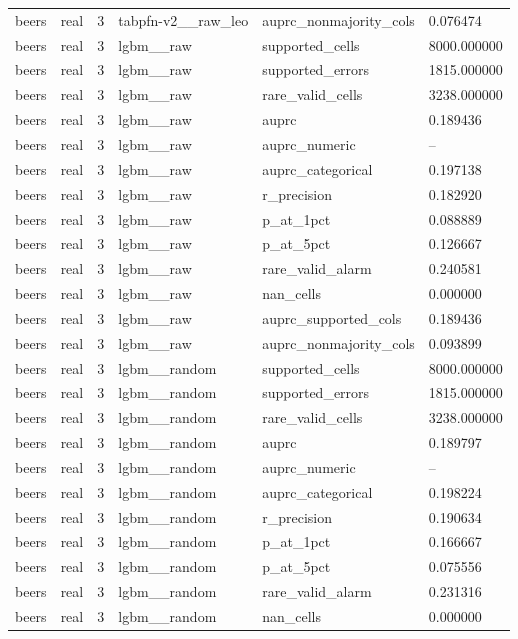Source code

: \begin{tabular}{llllll}
beers & real & 3 & tabpfn-v2\_\_raw\_leo & auprc\_nonmajority\_cols & 0.076474 \\
beers & real & 3 & lgbm\_\_raw & supported\_cells & 8000.000000 \\
beers & real & 3 & lgbm\_\_raw & supported\_errors & 1815.000000 \\
beers & real & 3 & lgbm\_\_raw & rare\_valid\_cells & 3238.000000 \\
beers & real & 3 & lgbm\_\_raw & auprc & 0.189436 \\
beers & real & 3 & lgbm\_\_raw & auprc\_numeric & -- \\
beers & real & 3 & lgbm\_\_raw & auprc\_categorical & 0.197138 \\
beers & real & 3 & lgbm\_\_raw & r\_precision & 0.182920 \\
beers & real & 3 & lgbm\_\_raw & p\_at\_1pct & 0.088889 \\
beers & real & 3 & lgbm\_\_raw & p\_at\_5pct & 0.126667 \\
beers & real & 3 & lgbm\_\_raw & rare\_valid\_alarm & 0.240581 \\
beers & real & 3 & lgbm\_\_raw & nan\_cells & 0.000000 \\
beers & real & 3 & lgbm\_\_raw & auprc\_supported\_cols & 0.189436 \\
beers & real & 3 & lgbm\_\_raw & auprc\_nonmajority\_cols & 0.093899 \\
beers & real & 3 & lgbm\_\_random & supported\_cells & 8000.000000 \\
beers & real & 3 & lgbm\_\_random & supported\_errors & 1815.000000 \\
beers & real & 3 & lgbm\_\_random & rare\_valid\_cells & 3238.000000 \\
beers & real & 3 & lgbm\_\_random & auprc & 0.189797 \\
beers & real & 3 & lgbm\_\_random & auprc\_numeric & -- \\
beers & real & 3 & lgbm\_\_random & auprc\_categorical & 0.198224 \\
beers & real & 3 & lgbm\_\_random & r\_precision & 0.190634 \\
beers & real & 3 & lgbm\_\_random & p\_at\_1pct & 0.166667 \\
beers & real & 3 & lgbm\_\_random & p\_at\_5pct & 0.075556 \\
beers & real & 3 & lgbm\_\_random & rare\_valid\_alarm & 0.231316 \\
beers & real & 3 & lgbm\_\_random & nan\_cells & 0.000000 \\

\end{tabular}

• • • •

**AIM OF THE EXERCISE:** Each line from the one that contains "beers & real & 3 & lgbm\_\_random & supported\_errors" to the end of the data should be set down exactly, both ends included.

**EXERCISE ANSWER:**
beers & real & 3 & lgbm\_\_random & supported\_errors & 1815.000000 \\
beers & real & 3 & lgbm\_\_random & rare\_valid\_cells & 3238.000000 \\
beers & real & 3 & lgbm\_\_random & auprc & 0.189797 \\
beers & real & 3 & lgbm\_\_random & auprc\_numeric & -- \\
beers & real & 3 & lgbm\_\_random & auprc\_categorical & 0.198224 \\
beers & real & 3 & lgbm\_\_random & r\_precision & 0.190634 \\
beers & real & 3 & lgbm\_\_random & p\_at\_1pct & 0.166667 \\
beers & real & 3 & lgbm\_\_random & p\_at\_5pct & 0.075556 \\
beers & real & 3 & lgbm\_\_random & rare\_valid\_alarm & 0.231316 \\
beers & real & 3 & lgbm\_\_random & nan\_cells & 0.000000 \\

\end{tabular}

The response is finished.